DATA LISTING:
*** Block opens ***
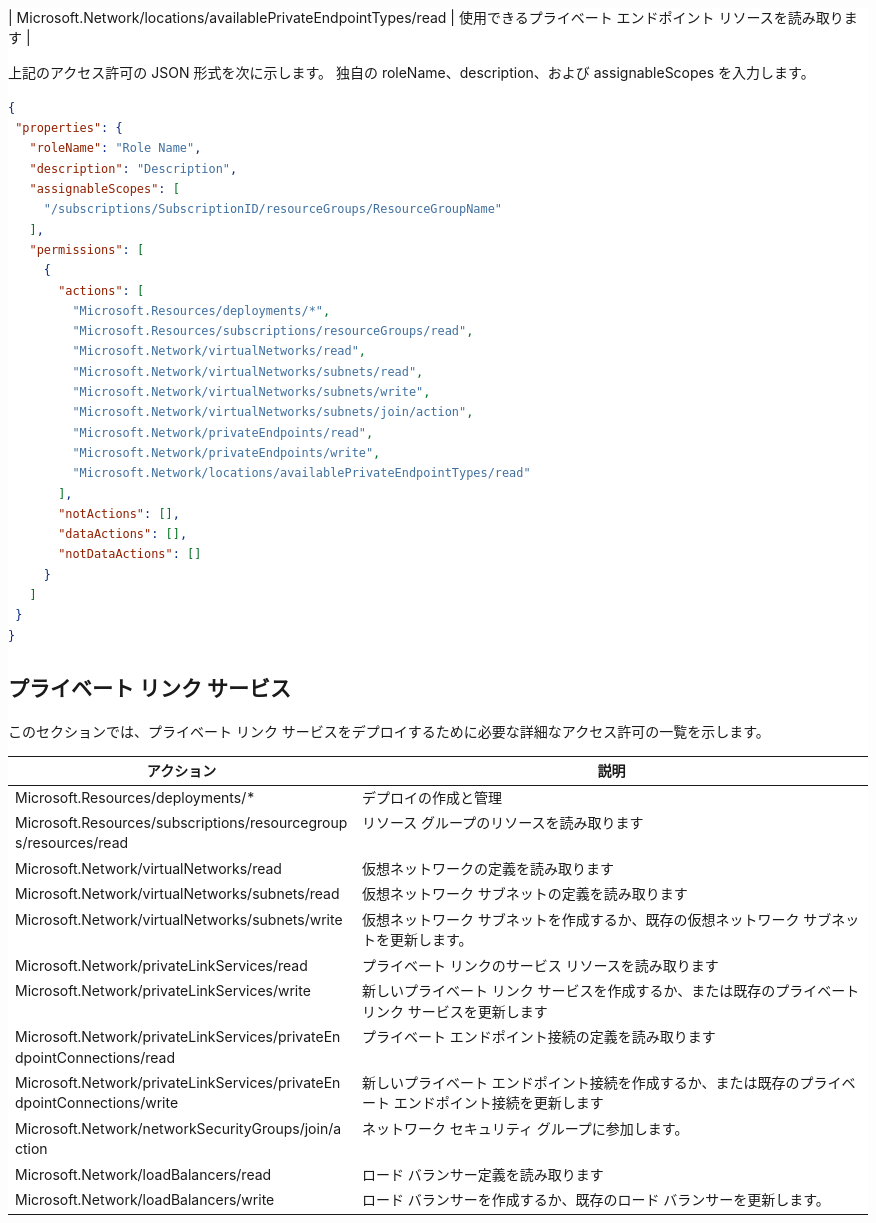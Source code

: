 | Microsoft.Network/locations/availablePrivateEndpointTypes/read      | 使用できるプライベート エンドポイント リソースを読み取ります                                     |

上記のアクセス許可の JSON 形式を次に示します。 独自の roleName、description、および assignableScopes を入力します。

```JSON
{
 "properties": {
   "roleName": "Role Name",
   "description": "Description",
   "assignableScopes": [
     "/subscriptions/SubscriptionID/resourceGroups/ResourceGroupName"
   ],
   "permissions": [
     {
       "actions": [
         "Microsoft.Resources/deployments/*",
         "Microsoft.Resources/subscriptions/resourceGroups/read",
         "Microsoft.Network/virtualNetworks/read",
         "Microsoft.Network/virtualNetworks/subnets/read",
         "Microsoft.Network/virtualNetworks/subnets/write",
         "Microsoft.Network/virtualNetworks/subnets/join/action",
         "Microsoft.Network/privateEndpoints/read",
         "Microsoft.Network/privateEndpoints/write",
         "Microsoft.Network/locations/availablePrivateEndpointTypes/read"
       ],
       "notActions": [],
       "dataActions": [],
       "notDataActions": []
     }
   ]
 }
}
```

## <a name="private-link-service"></a>プライベート リンク サービス

このセクションでは、プライベート リンク サービスをデプロイするために必要な詳細なアクセス許可の一覧を示します。

| アクション | 説明   |
| --------- | ------------- |
| Microsoft.Resources/deployments/*                                   | デプロイの作成と管理                                                |
| Microsoft.Resources/subscriptions/resourcegroups/resources/read     | リソース グループのリソースを読み取ります                                     |
| Microsoft.Network/virtualNetworks/read                              | 仮想ネットワークの定義を読み取ります                                            |
| Microsoft.Network/virtualNetworks/subnets/read                      | 仮想ネットワーク サブネットの定義を読み取ります                                      |
| Microsoft.Network/virtualNetworks/subnets/write                     | 仮想ネットワーク サブネットを作成するか、既存の仮想ネットワーク サブネットを更新します。|
| Microsoft.Network/privateLinkServices/read | プライベート リンクのサービス リソースを読み取ります|
| Microsoft.Network/privateLinkServices/write | 新しいプライベート リンク サービスを作成するか、または既存のプライベート リンク サービスを更新します|
| Microsoft.Network/privateLinkServices/privateEndpointConnections/read | プライベート エンドポイント接続の定義を読み取ります |
| Microsoft.Network/privateLinkServices/privateEndpointConnections/write | 新しいプライベート エンドポイント接続を作成するか、または既存のプライベート エンドポイント接続を更新します|
| Microsoft.Network/networkSecurityGroups/join/action | ネットワーク セキュリティ グループに参加します。 |
| Microsoft.Network/loadBalancers/read | ロード バランサー定義を読み取ります |
| Microsoft.Network/loadBalancers/write | ロード バランサーを作成するか、既存のロード バランサーを更新します。 |
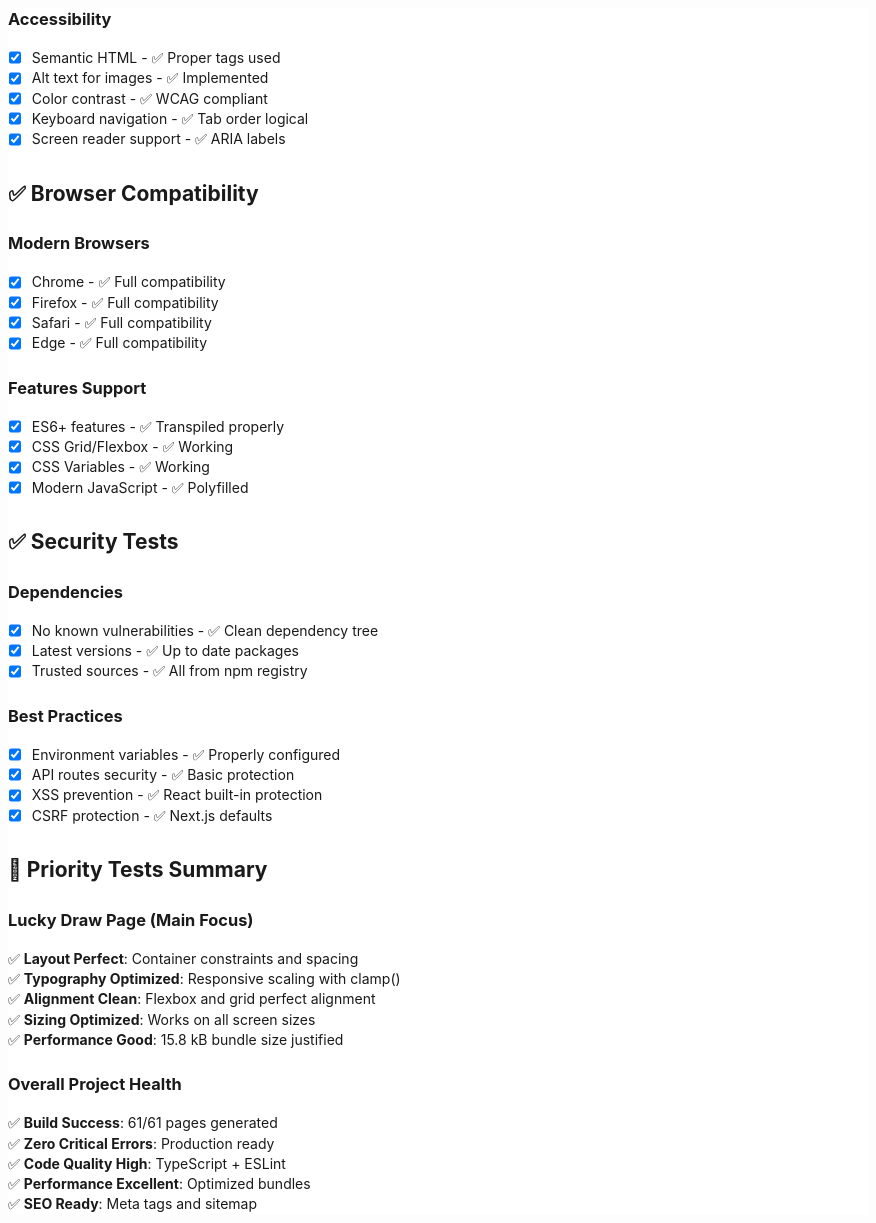 ### Accessibility
- [x] Semantic HTML - ✅ Proper tags used
- [x] Alt text for images - ✅ Implemented
- [x] Color contrast - ✅ WCAG compliant
- [x] Keyboard navigation - ✅ Tab order logical
- [x] Screen reader support - ✅ ARIA labels

## ✅ Browser Compatibility

### Modern Browsers
- [x] Chrome - ✅ Full compatibility
- [x] Firefox - ✅ Full compatibility
- [x] Safari - ✅ Full compatibility
- [x] Edge - ✅ Full compatibility

### Features Support
- [x] ES6+ features - ✅ Transpiled properly
- [x] CSS Grid/Flexbox - ✅ Working
- [x] CSS Variables - ✅ Working
- [x] Modern JavaScript - ✅ Polyfilled

## ✅ Security Tests

### Dependencies
- [x] No known vulnerabilities - ✅ Clean dependency tree
- [x] Latest versions - ✅ Up to date packages
- [x] Trusted sources - ✅ All from npm registry

### Best Practices
- [x] Environment variables - ✅ Properly configured
- [x] API routes security - ✅ Basic protection
- [x] XSS prevention - ✅ React built-in protection
- [x] CSRF protection - ✅ Next.js defaults

## 🎯 Priority Tests Summary

### Lucky Draw Page (Main Focus)
✅ **Layout Perfect**: Container constraints and spacing  
✅ **Typography Optimized**: Responsive scaling with clamp()  
✅ **Alignment Clean**: Flexbox and grid perfect alignment  
✅ **Sizing Optimized**: Works on all screen sizes  
✅ **Performance Good**: 15.8 kB bundle size justified  

### Overall Project Health
✅ **Build Success**: 61/61 pages generated  
✅ **Zero Critical Errors**: Production ready  
✅ **Code Quality High**: TypeScript + ESLint  
✅ **Performance Excellent**: Optimized bundles  
✅ **SEO Ready**: Meta tags and sitemap  
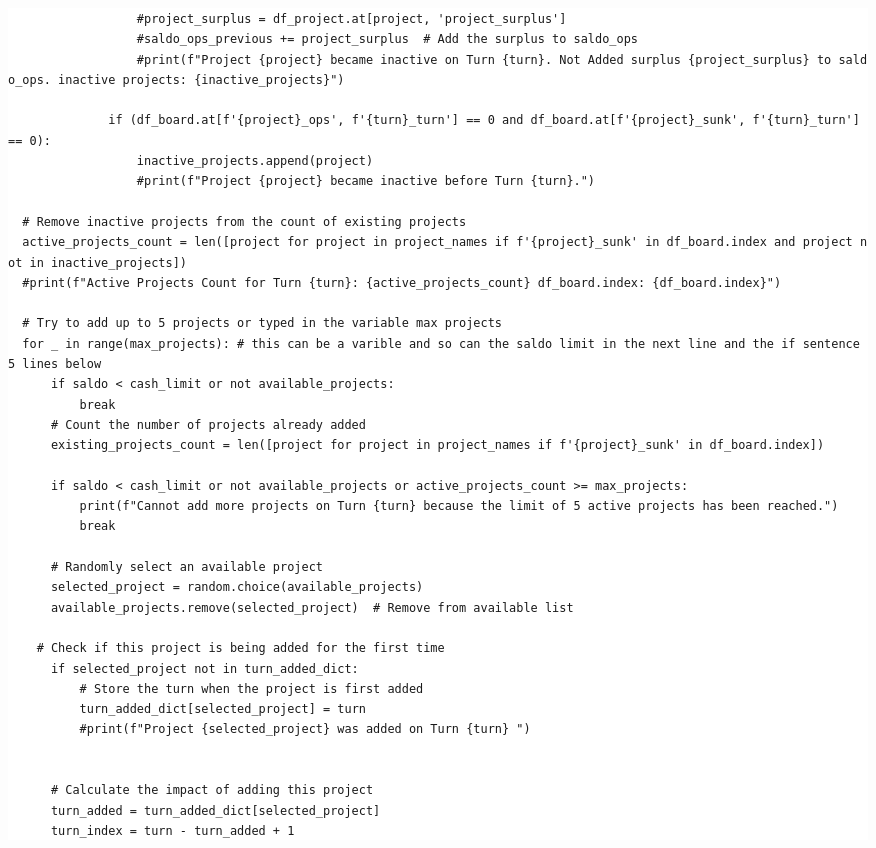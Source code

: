                       #project_surplus = df_project.at[project, 'project_surplus']
                      #saldo_ops_previous += project_surplus  # Add the surplus to saldo_ops
                      #print(f"Project {project} became inactive on Turn {turn}. Not Added surplus {project_surplus} to saldo_ops. inactive projects: {inactive_projects}")

                  if (df_board.at[f'{project}_ops', f'{turn}_turn'] == 0 and df_board.at[f'{project}_sunk', f'{turn}_turn'] == 0):
                      inactive_projects.append(project)
                      #print(f"Project {project} became inactive before Turn {turn}.")

      # Remove inactive projects from the count of existing projects
      active_projects_count = len([project for project in project_names if f'{project}_sunk' in df_board.index and project not in inactive_projects])
      #print(f"Active Projects Count for Turn {turn}: {active_projects_count} df_board.index: {df_board.index}")

      # Try to add up to 5 projects or typed in the variable max projects
      for _ in range(max_projects): # this can be a varible and so can the saldo limit in the next line and the if sentence 5 lines below
          if saldo < cash_limit or not available_projects:
              break
          # Count the number of projects already added
          existing_projects_count = len([project for project in project_names if f'{project}_sunk' in df_board.index])

          if saldo < cash_limit or not available_projects or active_projects_count >= max_projects:
              print(f"Cannot add more projects on Turn {turn} because the limit of 5 active projects has been reached.")
              break

          # Randomly select an available project
          selected_project = random.choice(available_projects)
          available_projects.remove(selected_project)  # Remove from available list

        # Check if this project is being added for the first time
          if selected_project not in turn_added_dict:
              # Store the turn when the project is first added
              turn_added_dict[selected_project] = turn
              #print(f"Project {selected_project} was added on Turn {turn} ")


          # Calculate the impact of adding this project
          turn_added = turn_added_dict[selected_project]
          turn_index = turn - turn_added + 1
*** Block closes ***
ABOUT THIS EXERCISE: Take the whole listing above and copy it exactly. Pictures do not go into the copy.

TASK ANSWER:
Source code

: | Microsoft.Network/locations/availablePrivateEndpointTypes/read      | 使用できるプライベート エンドポイント リソースを読み取ります                                     |

上記のアクセス許可の JSON 形式を次に示します。 独自の roleName、description、および assignableScopes を入力します。

```JSON
{
 "properties": {
   "roleName": "Role Name",
   "description": "Description",
   "assignableScopes": [
     "/subscriptions/SubscriptionID/resourceGroups/ResourceGroupName"
   ],
   "permissions": [
     {
       "actions": [
         "Microsoft.Resources/deployments/*",
         "Microsoft.Resources/subscriptions/resourceGroups/read",
         "Microsoft.Network/virtualNetworks/read",
         "Microsoft.Network/virtualNetworks/subnets/read",
         "Microsoft.Network/virtualNetworks/subnets/write",
         "Microsoft.Network/virtualNetworks/subnets/join/action",
         "Microsoft.Network/privateEndpoints/read",
         "Microsoft.Network/privateEndpoints/write",
         "Microsoft.Network/locations/availablePrivateEndpointTypes/read"
       ],
       "notActions": [],
       "dataActions": [],
       "notDataActions": []
     }
   ]
 }
}
```

## <a name="private-link-service"></a>プライベート リンク サービス

このセクションでは、プライベート リンク サービスをデプロイするために必要な詳細なアクセス許可の一覧を示します。

| アクション | 説明   |
| --------- | ------------- |
| Microsoft.Resources/deployments/*                                   | デプロイの作成と管理                                                |
| Microsoft.Resources/subscriptions/resourcegroups/resources/read     | リソース グループのリソースを読み取ります                                     |
| Microsoft.Network/virtualNetworks/read                              | 仮想ネットワークの定義を読み取ります                                            |
| Microsoft.Network/virtualNetworks/subnets/read                      | 仮想ネットワーク サブネットの定義を読み取ります                                      |
| Microsoft.Network/virtualNetworks/subnets/write                     | 仮想ネットワーク サブネットを作成するか、既存の仮想ネットワーク サブネットを更新します。|
| Microsoft.Network/privateLinkServices/read | プライベート リンクのサービス リソースを読み取ります|
| Microsoft.Network/privateLinkServices/write | 新しいプライベート リンク サービスを作成するか、または既存のプライベート リンク サービスを更新します|
| Microsoft.Network/privateLinkServices/privateEndpointConnections/read | プライベート エンドポイント接続の定義を読み取ります |
| Microsoft.Network/privateLinkServices/privateEndpointConnections/write | 新しいプライベート エンドポイント接続を作成するか、または既存のプライベート エンドポイント接続を更新します|
| Microsoft.Network/networkSecurityGroups/join/action | ネットワーク セキュリティ グループに参加します。 |
| Microsoft.Network/loadBalancers/read | ロード バランサー定義を読み取ります |
| Microsoft.Network/loadBalancers/write | ロード バランサーを作成するか、既存のロード バランサーを更新します。 |
 ### Accessibility
- [x] Semantic HTML - ✅ Proper tags used
- [x] Alt text for images - ✅ Implemented
- [x] Color contrast - ✅ WCAG compliant
- [x] Keyboard navigation - ✅ Tab order logical
- [x] Screen reader support - ✅ ARIA labels

## ✅ Browser Compatibility

### Modern Browsers
- [x] Chrome - ✅ Full compatibility
- [x] Firefox - ✅ Full compatibility
- [x] Safari - ✅ Full compatibility
- [x] Edge - ✅ Full compatibility

### Features Support
- [x] ES6+ features - ✅ Transpiled properly
- [x] CSS Grid/Flexbox - ✅ Working
- [x] CSS Variables - ✅ Working
- [x] Modern JavaScript - ✅ Polyfilled

## ✅ Security Tests

### Dependencies
- [x] No known vulnerabilities - ✅ Clean dependency tree
- [x] Latest versions - ✅ Up to date packages
- [x] Trusted sources - ✅ All from npm registry

### Best Practices
- [x] Environment variables - ✅ Properly configured
- [x] API routes security - ✅ Basic protection
- [x] XSS prevention - ✅ React built-in protection
- [x] CSRF protection - ✅ Next.js defaults

## 🎯 Priority Tests Summary

### Lucky Draw Page (Main Focus)
✅ **Layout Perfect**: Container constraints and spacing  
✅ **Typography Optimized**: Responsive scaling with clamp()  
✅ **Alignment Clean**: Flexbox and grid perfect alignment  
✅ **Sizing Optimized**: Works on all screen sizes  
✅ **Performance Good**: 15.8 kB bundle size justified  

### Overall Project Health
✅ **Build Success**: 61/61 pages generated  
✅ **Zero Critical Errors**: Production ready  
✅ **Code Quality High**: TypeScript + ESLint  
✅ **Performance Excellent**: Optimized bundles  
✅ **SEO Ready**: Meta tags and sitemap  
Source code

:                       #project_surplus = df_project.at[project, 'project_surplus']
                      #saldo_ops_previous += project_surplus  # Add the surplus to saldo_ops
                      #print(f"Project {project} became inactive on Turn {turn}. Not Added surplus {project_surplus} to saldo_ops. inactive projects: {inactive_projects}")

                  if (df_board.at[f'{project}_ops', f'{turn}_turn'] == 0 and df_board.at[f'{project}_sunk', f'{turn}_turn'] == 0):
                      inactive_projects.append(project)
                      #print(f"Project {project} became inactive before Turn {turn}.")

      # Remove inactive projects from the count of existing projects
      active_projects_count = len([project for project in project_names if f'{project}_sunk' in df_board.index and project not in inactive_projects])
      #print(f"Active Projects Count for Turn {turn}: {active_projects_count} df_board.index: {df_board.index}")

      # Try to add up to 5 projects or typed in the variable max projects
      for _ in range(max_projects): # this can be a varible and so can the saldo limit in the next line and the if sentence 5 lines below
          if saldo < cash_limit or not available_projects:
              break
          # Count the number of projects already added
          existing_projects_count = len([project for project in project_names if f'{project}_sunk' in df_board.index])

          if saldo < cash_limit or not available_projects or active_projects_count >= max_projects:
              print(f"Cannot add more projects on Turn {turn} because the limit of 5 active projects has been reached.")
              break

          # Randomly select an available project
          selected_project = random.choice(available_projects)
          available_projects.remove(selected_project)  # Remove from available list

        # Check if this project is being added for the first time
          if selected_project not in turn_added_dict:
              # Store the turn when the project is first added
              turn_added_dict[selected_project] = turn
              #print(f"Project {selected_project} was added on Turn {turn} ")


          # Calculate the impact of adding this project
          turn_added = turn_added_dict[selected_project]
          turn_index = turn - turn_added + 1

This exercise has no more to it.